The oldest stock on this site's Stock Ideas page has finally made its mark. Three and a half years ago, I wrote about a little company called H. Paulin that traded at a massive discount to its net current assets. Yesterday, the company announced a buyout that saw investors generate more than a 400% return over this period!
There are a few lessons that can be taken from this investment opportunity. First, you get the best prices when you buy during market panics. Being a small, Canadian company in a slow-growth industry, Paulin rarely traded for a lofty price relative to its earnings or book value. But when the recession took the market by storm, it fell to a dizzyingly low level, offering up the perfect buying opportunity.

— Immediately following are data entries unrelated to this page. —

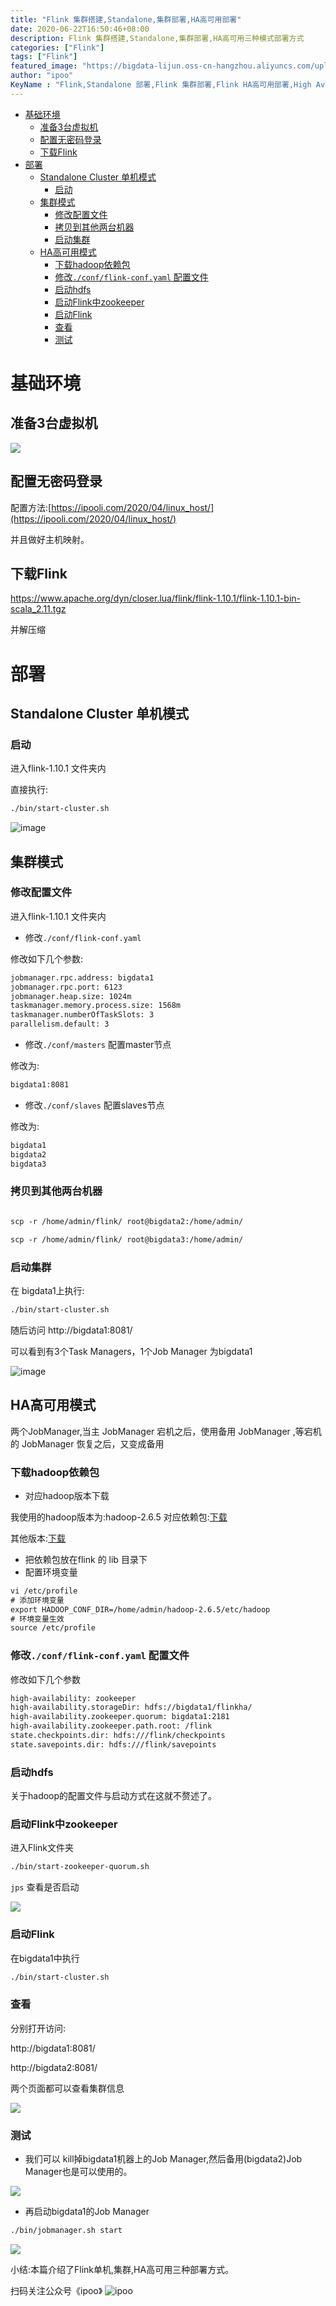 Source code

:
 ```yaml
---
title: "Flink 集群搭建,Standalone,集群部署,HA高可用部署"
date: 2020-06-22T16:50:46+08:00
description: Flink 集群搭建,Standalone,集群部署,HA高可用三种模式部署方式
categories: ["Flink"]
tags: ["Flink"]
featured_image: "https://bigdata-lijun.oss-cn-hangzhou.aliyuncs.com/uploads%2F2020%2F06%2F22%2Fxr2fPLjz_%E7%A8%BF%E5%AE%9A%E8%AE%BE%E8%AE%A1%E5%AF%BC%E5%87%BA-20200622-165815_%E7%9C%8B%E5%9B%BE%E7%8E%8B.png?Expires=1592816335"
author: "ipoo"
KeyName : "Flink,Standalone 部署,Flink 集群部署,Flink HA高可用部署,High Availability (HA)"
---
```



<!-- MarkdownTOC -->

- [基础环境](#%E5%9F%BA%E7%A1%80%E7%8E%AF%E5%A2%83)
	- [准备3台虚拟机](#%E5%87%86%E5%A4%873%E5%8F%B0%E8%99%9A%E6%8B%9F%E6%9C%BA)
	- [配置无密码登录](#%E9%85%8D%E7%BD%AE%E6%97%A0%E5%AF%86%E7%A0%81%E7%99%BB%E5%BD%95)
	- [下载Flink](#%E4%B8%8B%E8%BD%BDflink)
- [部署](#%E9%83%A8%E7%BD%B2)
	- [Standalone Cluster 单机模式](#standalone-cluster-%E5%8D%95%E6%9C%BA%E6%A8%A1%E5%BC%8F)
		- [启动](#%E5%90%AF%E5%8A%A8)
	- [集群模式](#%E9%9B%86%E7%BE%A4%E6%A8%A1%E5%BC%8F)
		- [修改配置文件](#%E4%BF%AE%E6%94%B9%E9%85%8D%E7%BD%AE%E6%96%87%E4%BB%B6)
		- [拷贝到其他两台机器](#%E6%8B%B7%E8%B4%9D%E5%88%B0%E5%85%B6%E4%BB%96%E4%B8%A4%E5%8F%B0%E6%9C%BA%E5%99%A8)
		- [启动集群](#%E5%90%AF%E5%8A%A8%E9%9B%86%E7%BE%A4)
	- [HA高可用模式](#ha%E9%AB%98%E5%8F%AF%E7%94%A8%E6%A8%A1%E5%BC%8F)
		- [下载hadoop依赖包](#%E4%B8%8B%E8%BD%BDhadoop%E4%BE%9D%E8%B5%96%E5%8C%85)
		- [修改`./conf/flink-conf.yaml` 配置文件](#%E4%BF%AE%E6%94%B9confflink-confyaml-%E9%85%8D%E7%BD%AE%E6%96%87%E4%BB%B6)
		- [启动hdfs](#%E5%90%AF%E5%8A%A8hdfs)
		- [启动Flink中zookeeper](#%E5%90%AF%E5%8A%A8flink%E4%B8%ADzookeeper)
		- [启动Flink](#%E5%90%AF%E5%8A%A8flink)
		- [查看](#%E6%9F%A5%E7%9C%8B)
		- [测试](#%E6%B5%8B%E8%AF%95)

<!-- /MarkdownTOC -->


# 基础环境

## 准备3台虚拟机

![](https://oss.ipooli.com/uploads%2F2020%2F06%2F22%2Fe79Dap6M_%E6%9C%AA%E5%91%BD%E5%90%8D1592806473.png?Expires=1592806501)

## 配置无密码登录
配置方法:[https://ipooli.com/2020/04/linux_host/](https://ipooli.com/2020/04/linux_host/)

并且做好主机映射。
## 下载Flink

https://www.apache.org/dyn/closer.lua/flink/flink-1.10.1/flink-1.10.1-bin-scala_2.11.tgz

并解压缩

# 部署

## Standalone Cluster 单机模式

### 启动
进入flink-1.10.1 文件夹内

直接执行:

```txt
./bin/start-cluster.sh
```
![image](https://bigdata-lijun.oss-cn-hangzhou.aliyuncs.com/uploads%2F2020%2F06%2F22%2FxNovWky1_%E6%9C%AA%E5%91%BD%E5%90%8D1592807732.png?Expires=1592807753)

## 集群模式

### 修改配置文件
进入flink-1.10.1 文件夹内

- 修改`./conf/flink-conf.yaml`

修改如下几个参数:
```txt
jobmanager.rpc.address: bigdata1
jobmanager.rpc.port: 6123
jobmanager.heap.size: 1024m
taskmanager.memory.process.size: 1568m
taskmanager.numberOfTaskSlots: 3
parallelism.default: 3
```

- 修改`./conf/masters` 配置master节点

修改为:
```txt
bigdata1:8081
```

- 修改`./conf/slaves` 配置slaves节点

修改为:
```txt
bigdata1
bigdata2
bigdata3
```

### 拷贝到其他两台机器

```txt

scp -r /home/admin/flink/ root@bigdata2:/home/admin/

scp -r /home/admin/flink/ root@bigdata3:/home/admin/

```

### 启动集群

在 bigdata1上执行:

```txt
./bin/start-cluster.sh
```

随后访问 http://bigdata1:8081/

可以看到有3个Task Managers，1个Job Manager 为bigdata1

![image](https://bigdata-lijun.oss-cn-hangzhou.aliyuncs.com/uploads%2F2020%2F06%2F22%2FnZmnxoBm_yanshi.gif?Expires=1592807359)

## HA高可用模式

两个JobManager,当主 JobManager 宕机之后，使用备用 JobManager ,等宕机的 JobManager 恢复之后，又变成备用

### 下载hadoop依赖包

- 对应hadoop版本下载

我使用的hadoop版本为:hadoop-2.6.5 对应依赖包:[下载](https://repo.maven.apache.org/maven2/org/apache/flink/flink-shaded-hadoop-2-uber/2.6.5-10.0/flink-shaded-hadoop-2-uber-2.6.5-10.0.jar)

其他版本:[下载](https://flink.apache.org/downloads.html)

- 把依赖包放在flink 的 lib 目录下
- 配置环境变量

```txt
vi /etc/profile
# 添加环境变量
export HADOOP_CONF_DIR=/home/admin/hadoop-2.6.5/etc/hadoop
# 环境变量生效
source /etc/profile
```
### 修改`./conf/flink-conf.yaml` 配置文件

修改如下几个参数
```txt
high-availability: zookeeper
high-availability.storageDir: hdfs://bigdata1/flinkha/
high-availability.zookeeper.quorum: bigdata1:2181
high-availability.zookeeper.path.root: /flink
state.checkpoints.dir: hdfs:///flink/checkpoints
state.savepoints.dir: hdfs:///flink/savepoints

```

### 启动hdfs

关于hadoop的配置文件与启动方式在这就不赘述了。

### 启动Flink中zookeeper 

进入Flink文件夹
```txt
./bin/start-zookeeper-quorum.sh
```

`jps` 查看是否启动

![](https://bigdata-lijun.oss-cn-hangzhou.aliyuncs.com/uploads%2F2020%2F06%2F22%2Fz2rFiGyC_zoo.png?Expires=1592814593)

### 启动Flink

在bigdata1中执行

```txt
./bin/start-cluster.sh
```

### 查看
分别打开访问:

http://bigdata1:8081/

http://bigdata2:8081/

两个页面都可以查看集群信息

![](https://bigdata-lijun.oss-cn-hangzhou.aliyuncs.com/uploads%2F2020%2F06%2F22%2FGROpHmFc_ha.gif?Expires=1592814816)

### 测试

- 我们可以 kill掉bigdata1机器上的Job Manager,然后备用(bigdata2)Job Manager也是可以使用的。

![](https://bigdata-lijun.oss-cn-hangzhou.aliyuncs.com/uploads%2F2020%2F06%2F22%2F0mPVE0qa_%E6%9C%AA%E5%91%BD%E5%90%8D1592815242.png?Expires=1592815282)

- 再启动bigdata1的Job Manager

```txt
./bin/jobmanager.sh start
```
![](https://bigdata-lijun.oss-cn-hangzhou.aliyuncs.com/uploads%2F2020%2F06%2F22%2FScghUBo8_%E6%9C%AA%E5%91%BD%E5%90%8D1592815642.png?Expires=1592815708)

小结:本篇介绍了Flink单机,集群,HA高可用三种部署方式。




扫码关注公众号《ipoo》
![ipoo](http://oss.ipooli.com/images/%E5%85%AC%E4%BC%97%E5%8F%B7code.jpg)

Second, it's important to look at the components of a company's earnings. In Paulin's case, its earnings were artificially low because it had a money-losing manufacturing operation dragging down results while a profitable distribution segment was hidden among the overall losses. As management cut resources to the manufacturing operation (e.g. capex), losses became smaller and the company's earnings grew.
Finally, buy at large discounts to net current assets. This was one of those sleepy net-nets with no looming catalyst and an entrenched (through dual-class shares) management. But due to the large discount and the fact that the company was not burning cash, the investor's downside was protected. As such, even if things had gone poorly for the business, shareholders who bought at a large discount to net current assets may have still made out okay. A portfolio made up of stocks like these is bound to do well over time.